As you can notice the second class is 4 times bigger than the first class. So this could be considered an imbalanced datasets. There is no a specific rule to use to understand what are imbalanced dataset. You can think that if all your classes have not, more or less, the same number of example, dataset is imbalanced.

The Problem

Why is important to be aware if you have an imbalanced dataset?

Let’s do some simple math. Suppose you start training with an imbalanced dataset as reported above so you have:

Class 1 : 300 examples
Class2 : 1200 examples
Class3: 900 examples

Look at the code below. The code report the number of each example per class that you are feeding to the neural network after 5 epochs. The code is using pytorch ImageFolder and Dataloader.

[tensor(1500), tensor(6000), tensor(4500)]

So as you can see after 5 epochs the total number of example provided to the neural network are very different.

To give you a global explanation why this is a problem let’s think about how neural network are optimized. Usually your objective is to reduce a function called Loss, by updating the parameter of the neural network. The value of a loss function is obtained from the data provided to the neural network, so if you are feeding a lot more example of one class respect to others, in fact you are optimizing more for the major class in terms of number of example respect to the others.

So in conclusion to avoid this behavior you need to provide to the neural network, more or less, the same number of examples for each class during training.

Expertiment with Ai4Prod

Here we describe the experiment that we have done and report our result on the dataset that you can download above.

To address this problem with Ai4Prod_python repository we have adopted two approach:

Oversampling
Change Cross Entropy Loss with Focal Loss

N.B This two approaches are exclusive. So if you apply one you do not need to apply the other.

Oversampling

Oversampling is a technique that is acting on the Dataloader. Pratically if you have imbalanced dataset with the WeightedRandomSampler you are balancing how many example are taken from each class based on number of examples.

sampler= WeightedRandomSampler(self.sampleWeight,num_samples=len(self.sampleWeight),replacement=True)

Now if you use the code above to quantify how many examples are provided to the model you will get

[tensor(4043), tensor(3915), tensor(4042)]

You can see that now for each class you feed more or less the same number of samples.

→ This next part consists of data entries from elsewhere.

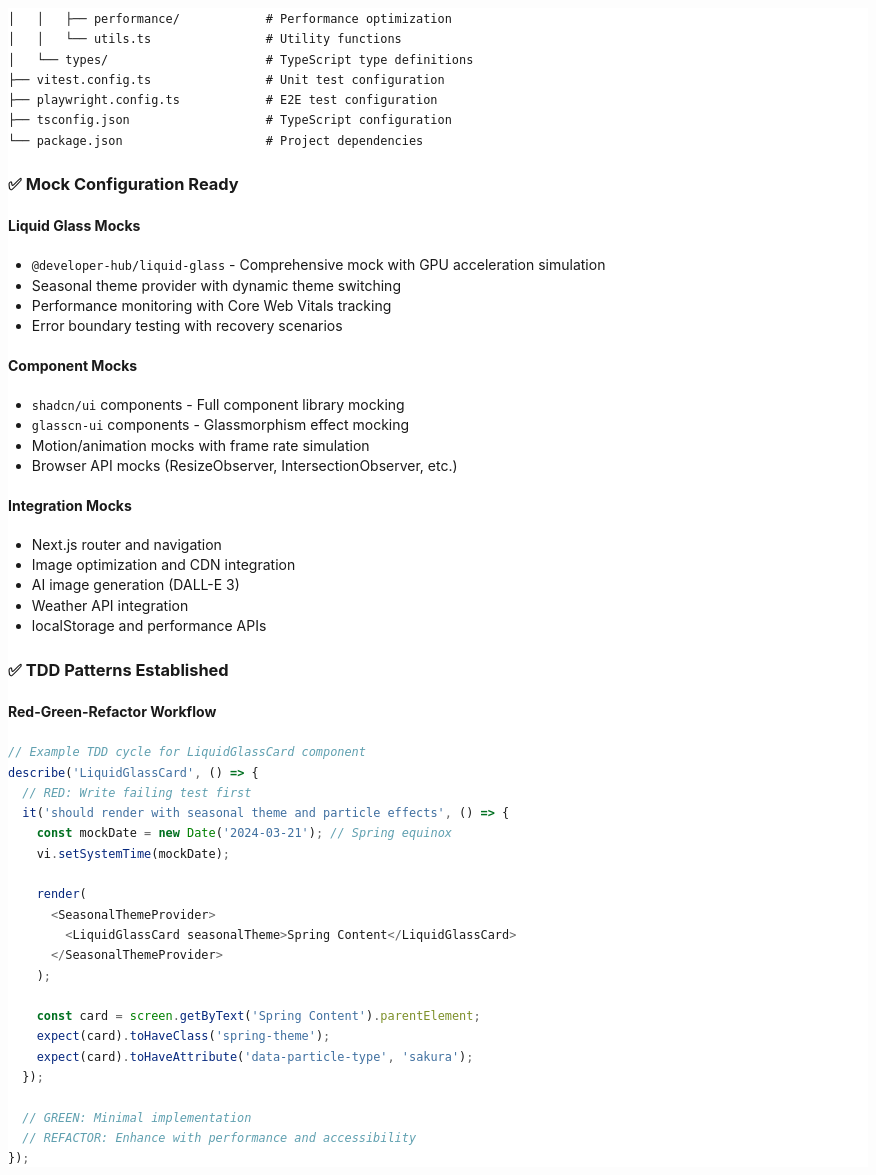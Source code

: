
 ```
│   │   ├── performance/            # Performance optimization
│   │   └── utils.ts                # Utility functions
│   └── types/                      # TypeScript type definitions
├── vitest.config.ts                # Unit test configuration
├── playwright.config.ts            # E2E test configuration
├── tsconfig.json                   # TypeScript configuration
└── package.json                    # Project dependencies
```

### ✅ Mock Configuration Ready

#### Liquid Glass Mocks
- `@developer-hub/liquid-glass` - Comprehensive mock with GPU acceleration simulation
- Seasonal theme provider with dynamic theme switching
- Performance monitoring with Core Web Vitals tracking
- Error boundary testing with recovery scenarios

#### Component Mocks
- `shadcn/ui` components - Full component library mocking
- `glasscn-ui` components - Glassmorphism effect mocking
- Motion/animation mocks with frame rate simulation
- Browser API mocks (ResizeObserver, IntersectionObserver, etc.)

#### Integration Mocks
- Next.js router and navigation
- Image optimization and CDN integration
- AI image generation (DALL-E 3)
- Weather API integration
- localStorage and performance APIs

### ✅ TDD Patterns Established

#### Red-Green-Refactor Workflow
```typescript
// Example TDD cycle for LiquidGlassCard component
describe('LiquidGlassCard', () => {
  // RED: Write failing test first
  it('should render with seasonal theme and particle effects', () => {
    const mockDate = new Date('2024-03-21'); // Spring equinox
    vi.setSystemTime(mockDate);
    
    render(
      <SeasonalThemeProvider>
        <LiquidGlassCard seasonalTheme>Spring Content</LiquidGlassCard>
      </SeasonalThemeProvider>
    );
    
    const card = screen.getByText('Spring Content').parentElement;
    expect(card).toHaveClass('spring-theme');
    expect(card).toHaveAttribute('data-particle-type', 'sakura');
  });

  // GREEN: Minimal implementation
  // REFACTOR: Enhance with performance and accessibility
});
```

In Ai4Prod_python is very simple to use WeightedRandomSampler, you only need to use the lightining datamodule ImageFolderForClassImbalancedDataset and you do not worry about class imbalanced dataset.

Example

Focal Loss

The Focal Loss lets you penalize more the fewer samples respect to the class with most samples. I will not into the detail. You can find a good explanation at Focal Loss reference at the end of the article.

With Ai4Prod_python you can use the focal Loss just add imbalanced=True to the lightining module.

model = ImagenetTransferLearning(num_classes=3,pytorch_model=model,from_scratch=True,imbalanced=True)

With imbalanced=True you will use automatically the Focal Loss.

Results

In this section we show you how is changing the Accuracy for each class by using Confusion Matrix.

Without Considering Imbalanced Dataset

2. Oversampling

3. Focal Loss

Conclusion

In this experiment we see that Oversampling is given the best result on our Test Dataset at least on the minority class that in our case is Airplane .

Of course if your are not satisfied with the results of one of your class after apply some imbalanced technique the only way is to acquire more data for that specific class.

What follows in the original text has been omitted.